SCOTUS on gender-affirming care for minors: Employer takeaways
The U.S. Supreme Court has issued a decision upholding a Tennessee law banning gender-affirming medical care for minors (U.S. v. Skrmetti). The law was challenged on the grounds that it violated the Equal Protection Clause of the 14th Amendment. A majority of justices on the court held that it didn’t.
Currently, half of the states have laws banning the provision of gender-affirming medical care to minors. Conversely, at least 16 states and Washington, D.C. have laws or polices protecting access to healthcare for transgender and gender-diverse individuals. Most state laws banning gender-affirming care for minors have faced litigation, but only Montana’s has been blocked by a court for violating the state constitution (rather than the US constitution). Tennessee’s is the first to reach the Supreme Court for a decision on the federal constitutionality of such laws.
Employer coverage
Coverage of gender-affirming care services in employer health plans is fairly common, albeit varied. Mercer’s 2024 National Survey of Employer-Sponsored Health Plans found that 54% of employers with 500 or more employees (and 80% of those with 20,000 or more employees) cover gender-affirmation surgery and, typically, other forms of gender-affirming care as well.
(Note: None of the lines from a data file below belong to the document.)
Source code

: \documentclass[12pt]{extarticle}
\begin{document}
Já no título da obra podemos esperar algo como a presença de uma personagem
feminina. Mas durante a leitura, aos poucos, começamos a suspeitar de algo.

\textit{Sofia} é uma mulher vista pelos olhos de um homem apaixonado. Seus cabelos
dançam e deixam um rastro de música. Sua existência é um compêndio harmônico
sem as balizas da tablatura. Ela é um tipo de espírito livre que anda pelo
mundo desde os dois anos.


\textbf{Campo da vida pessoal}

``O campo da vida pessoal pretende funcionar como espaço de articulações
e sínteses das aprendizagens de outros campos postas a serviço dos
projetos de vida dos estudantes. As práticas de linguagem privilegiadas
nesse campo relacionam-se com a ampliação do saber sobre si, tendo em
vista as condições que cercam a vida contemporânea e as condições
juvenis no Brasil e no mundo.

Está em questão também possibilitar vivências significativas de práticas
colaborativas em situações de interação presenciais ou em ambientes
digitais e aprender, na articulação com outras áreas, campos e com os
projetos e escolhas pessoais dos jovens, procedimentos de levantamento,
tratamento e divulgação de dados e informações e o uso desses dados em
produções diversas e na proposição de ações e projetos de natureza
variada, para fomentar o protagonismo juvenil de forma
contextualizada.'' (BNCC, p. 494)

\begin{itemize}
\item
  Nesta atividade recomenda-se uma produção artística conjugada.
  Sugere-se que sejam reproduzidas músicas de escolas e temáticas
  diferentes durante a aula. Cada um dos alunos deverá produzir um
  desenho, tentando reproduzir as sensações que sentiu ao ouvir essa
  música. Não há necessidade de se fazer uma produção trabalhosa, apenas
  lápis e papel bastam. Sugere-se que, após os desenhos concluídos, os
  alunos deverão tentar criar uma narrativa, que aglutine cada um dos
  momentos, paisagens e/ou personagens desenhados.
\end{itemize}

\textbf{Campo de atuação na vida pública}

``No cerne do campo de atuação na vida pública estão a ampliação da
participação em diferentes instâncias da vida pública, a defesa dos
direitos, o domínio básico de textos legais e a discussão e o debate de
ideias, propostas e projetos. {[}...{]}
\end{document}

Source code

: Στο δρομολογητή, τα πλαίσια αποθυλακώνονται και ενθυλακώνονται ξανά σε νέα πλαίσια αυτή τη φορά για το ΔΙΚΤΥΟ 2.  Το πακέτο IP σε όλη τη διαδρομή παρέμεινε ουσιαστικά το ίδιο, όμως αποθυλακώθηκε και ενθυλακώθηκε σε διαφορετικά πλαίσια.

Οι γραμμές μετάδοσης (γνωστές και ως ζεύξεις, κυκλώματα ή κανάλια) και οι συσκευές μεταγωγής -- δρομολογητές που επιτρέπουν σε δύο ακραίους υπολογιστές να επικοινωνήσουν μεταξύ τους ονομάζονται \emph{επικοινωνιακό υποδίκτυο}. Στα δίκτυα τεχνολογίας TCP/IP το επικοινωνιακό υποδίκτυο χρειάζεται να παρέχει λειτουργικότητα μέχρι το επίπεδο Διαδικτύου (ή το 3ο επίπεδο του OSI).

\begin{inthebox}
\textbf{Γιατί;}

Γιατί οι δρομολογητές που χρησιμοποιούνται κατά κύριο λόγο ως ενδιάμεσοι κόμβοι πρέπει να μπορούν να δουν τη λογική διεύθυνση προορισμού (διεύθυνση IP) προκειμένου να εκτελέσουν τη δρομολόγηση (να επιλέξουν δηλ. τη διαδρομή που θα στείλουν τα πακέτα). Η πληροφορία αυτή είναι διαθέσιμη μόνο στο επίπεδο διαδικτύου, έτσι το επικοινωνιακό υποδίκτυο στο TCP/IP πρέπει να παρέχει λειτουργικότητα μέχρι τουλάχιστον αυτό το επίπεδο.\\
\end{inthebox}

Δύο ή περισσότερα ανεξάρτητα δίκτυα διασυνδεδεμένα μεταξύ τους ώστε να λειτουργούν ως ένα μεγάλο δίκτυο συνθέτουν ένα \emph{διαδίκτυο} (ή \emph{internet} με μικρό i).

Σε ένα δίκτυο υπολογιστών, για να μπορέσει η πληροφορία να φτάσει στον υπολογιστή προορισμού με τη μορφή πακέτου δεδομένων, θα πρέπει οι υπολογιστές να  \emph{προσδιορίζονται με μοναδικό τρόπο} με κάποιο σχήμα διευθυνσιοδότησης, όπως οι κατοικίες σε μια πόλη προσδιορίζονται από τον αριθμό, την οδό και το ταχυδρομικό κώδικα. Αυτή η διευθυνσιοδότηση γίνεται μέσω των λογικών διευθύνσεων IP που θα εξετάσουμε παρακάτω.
Currently, there is no federal or state law prohibiting employer group health plan coverage of gender-affirming care for minors. Employer group health plans, whether self-funded or fully insured, can cover this healthcare as long as the services are legal where provided.
In the case of insured plans, 24 states and Washington, D.C., prohibit plan exclusions of transgender care. These states may soon follow Colorado’s lead and affirmatively require coverage for medically necessary gender-affirming care.
Employer next steps
The Court’s decision means that legal challenges to similar bans in other states, brought on the same grounds as Skrmetti, will fail. Some challenges may continue under state constitutional claims or different federal constitutional claims, but the bans often will remain in effect while the litigation continues. This means that gender-affirming care for minors will be increasingly hard to access.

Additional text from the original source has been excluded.